[Collected data]
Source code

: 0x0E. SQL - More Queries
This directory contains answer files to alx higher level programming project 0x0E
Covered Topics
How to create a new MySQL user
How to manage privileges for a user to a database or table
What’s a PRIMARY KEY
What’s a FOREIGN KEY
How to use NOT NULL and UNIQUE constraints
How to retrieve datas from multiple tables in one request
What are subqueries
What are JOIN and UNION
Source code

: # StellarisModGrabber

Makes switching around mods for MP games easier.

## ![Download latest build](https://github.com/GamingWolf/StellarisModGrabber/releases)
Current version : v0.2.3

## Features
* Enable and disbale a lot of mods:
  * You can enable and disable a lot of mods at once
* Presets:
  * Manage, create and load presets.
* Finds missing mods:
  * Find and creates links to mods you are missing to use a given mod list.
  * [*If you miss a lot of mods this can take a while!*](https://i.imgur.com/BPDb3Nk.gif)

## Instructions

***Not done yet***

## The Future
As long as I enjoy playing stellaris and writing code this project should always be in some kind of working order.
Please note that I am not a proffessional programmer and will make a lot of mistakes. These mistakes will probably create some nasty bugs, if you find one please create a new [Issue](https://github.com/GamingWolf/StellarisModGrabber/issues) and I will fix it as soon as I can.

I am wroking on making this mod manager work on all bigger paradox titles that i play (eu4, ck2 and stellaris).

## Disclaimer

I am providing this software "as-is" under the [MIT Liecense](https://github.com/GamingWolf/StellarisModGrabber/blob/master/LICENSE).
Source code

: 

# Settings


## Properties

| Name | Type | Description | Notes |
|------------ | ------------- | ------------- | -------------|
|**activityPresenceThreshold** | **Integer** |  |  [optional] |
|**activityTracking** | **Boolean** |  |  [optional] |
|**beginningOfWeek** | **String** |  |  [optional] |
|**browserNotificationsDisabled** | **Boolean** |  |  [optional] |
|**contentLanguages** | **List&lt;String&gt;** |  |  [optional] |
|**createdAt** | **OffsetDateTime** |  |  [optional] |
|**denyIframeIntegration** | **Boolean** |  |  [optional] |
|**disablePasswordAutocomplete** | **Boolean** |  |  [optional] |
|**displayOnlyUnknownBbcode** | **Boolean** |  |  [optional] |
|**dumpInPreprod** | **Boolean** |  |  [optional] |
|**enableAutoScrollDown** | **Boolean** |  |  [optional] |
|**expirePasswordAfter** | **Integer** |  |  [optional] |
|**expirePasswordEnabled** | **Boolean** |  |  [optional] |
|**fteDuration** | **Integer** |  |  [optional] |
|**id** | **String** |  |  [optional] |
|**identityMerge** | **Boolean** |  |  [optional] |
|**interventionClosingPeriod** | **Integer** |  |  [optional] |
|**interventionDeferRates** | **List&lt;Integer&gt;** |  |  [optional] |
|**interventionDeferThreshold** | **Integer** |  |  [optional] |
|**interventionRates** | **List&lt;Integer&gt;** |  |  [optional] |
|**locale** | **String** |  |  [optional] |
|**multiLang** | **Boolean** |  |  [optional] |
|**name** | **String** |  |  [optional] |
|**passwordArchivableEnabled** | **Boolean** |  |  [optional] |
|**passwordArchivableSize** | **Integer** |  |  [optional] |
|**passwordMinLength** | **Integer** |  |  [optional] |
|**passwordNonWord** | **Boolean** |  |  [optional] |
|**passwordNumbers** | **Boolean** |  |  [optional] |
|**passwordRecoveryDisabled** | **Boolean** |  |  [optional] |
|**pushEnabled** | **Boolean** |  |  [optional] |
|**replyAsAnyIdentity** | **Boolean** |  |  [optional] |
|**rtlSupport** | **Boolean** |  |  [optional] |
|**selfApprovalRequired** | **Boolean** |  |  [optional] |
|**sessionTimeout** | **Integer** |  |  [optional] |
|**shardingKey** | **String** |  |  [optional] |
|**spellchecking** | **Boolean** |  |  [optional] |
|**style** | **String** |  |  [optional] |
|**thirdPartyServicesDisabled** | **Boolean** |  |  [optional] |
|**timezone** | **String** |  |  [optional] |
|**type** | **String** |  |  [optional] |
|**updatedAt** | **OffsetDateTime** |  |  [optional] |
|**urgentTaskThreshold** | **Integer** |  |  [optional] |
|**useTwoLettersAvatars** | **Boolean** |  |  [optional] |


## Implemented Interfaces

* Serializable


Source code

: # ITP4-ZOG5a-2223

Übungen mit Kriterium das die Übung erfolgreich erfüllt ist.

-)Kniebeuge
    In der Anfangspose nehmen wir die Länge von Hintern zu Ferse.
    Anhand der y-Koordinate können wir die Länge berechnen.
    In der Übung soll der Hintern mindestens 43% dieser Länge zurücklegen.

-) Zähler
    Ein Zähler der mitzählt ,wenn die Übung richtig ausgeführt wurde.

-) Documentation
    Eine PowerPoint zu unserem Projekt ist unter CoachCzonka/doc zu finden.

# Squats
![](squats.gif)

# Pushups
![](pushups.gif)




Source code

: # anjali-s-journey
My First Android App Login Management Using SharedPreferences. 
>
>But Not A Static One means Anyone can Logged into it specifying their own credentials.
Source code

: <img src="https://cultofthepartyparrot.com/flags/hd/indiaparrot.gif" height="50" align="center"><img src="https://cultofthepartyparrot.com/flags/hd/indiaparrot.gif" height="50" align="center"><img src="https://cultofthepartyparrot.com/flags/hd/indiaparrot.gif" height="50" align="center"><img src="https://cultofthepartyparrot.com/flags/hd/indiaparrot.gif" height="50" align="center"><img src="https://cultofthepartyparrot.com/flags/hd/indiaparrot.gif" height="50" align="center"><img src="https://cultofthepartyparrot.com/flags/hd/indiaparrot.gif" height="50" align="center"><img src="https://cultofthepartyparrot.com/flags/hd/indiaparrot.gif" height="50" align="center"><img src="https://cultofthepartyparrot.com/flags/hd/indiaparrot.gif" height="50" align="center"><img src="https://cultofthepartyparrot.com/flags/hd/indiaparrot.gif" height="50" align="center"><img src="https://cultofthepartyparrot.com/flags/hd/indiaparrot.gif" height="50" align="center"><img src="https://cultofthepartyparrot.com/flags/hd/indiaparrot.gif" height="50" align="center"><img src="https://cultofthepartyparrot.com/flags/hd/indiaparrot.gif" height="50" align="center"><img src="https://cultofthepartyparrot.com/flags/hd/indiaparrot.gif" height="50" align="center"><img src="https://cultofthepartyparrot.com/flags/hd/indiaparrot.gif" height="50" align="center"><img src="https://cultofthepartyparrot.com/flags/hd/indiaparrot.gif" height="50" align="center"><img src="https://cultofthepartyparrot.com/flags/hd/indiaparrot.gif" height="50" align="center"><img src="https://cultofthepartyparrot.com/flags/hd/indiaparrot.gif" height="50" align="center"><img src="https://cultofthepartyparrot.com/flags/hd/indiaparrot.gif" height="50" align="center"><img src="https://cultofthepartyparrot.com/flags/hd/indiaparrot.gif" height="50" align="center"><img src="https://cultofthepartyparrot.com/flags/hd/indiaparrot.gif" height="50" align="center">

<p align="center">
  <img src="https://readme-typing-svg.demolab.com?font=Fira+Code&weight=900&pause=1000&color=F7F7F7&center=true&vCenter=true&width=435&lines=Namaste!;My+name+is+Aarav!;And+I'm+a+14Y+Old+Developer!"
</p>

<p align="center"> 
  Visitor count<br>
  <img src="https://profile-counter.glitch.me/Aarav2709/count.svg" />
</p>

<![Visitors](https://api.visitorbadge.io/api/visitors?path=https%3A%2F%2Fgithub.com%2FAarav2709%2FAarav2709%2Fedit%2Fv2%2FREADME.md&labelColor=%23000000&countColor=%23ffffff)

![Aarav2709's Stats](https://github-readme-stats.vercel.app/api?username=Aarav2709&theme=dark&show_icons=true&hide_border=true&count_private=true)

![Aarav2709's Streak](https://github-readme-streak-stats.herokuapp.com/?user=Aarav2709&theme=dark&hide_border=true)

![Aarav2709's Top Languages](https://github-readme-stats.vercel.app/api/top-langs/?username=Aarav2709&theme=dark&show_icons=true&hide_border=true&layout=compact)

● **Exercise prompt**
Could you find every line in the records above that contains the word "What" and copy it?

● **Result below**
What’s a PRIMARY KEY
What’s a FOREIGN KEY
What are subqueries
What are JOIN and UNION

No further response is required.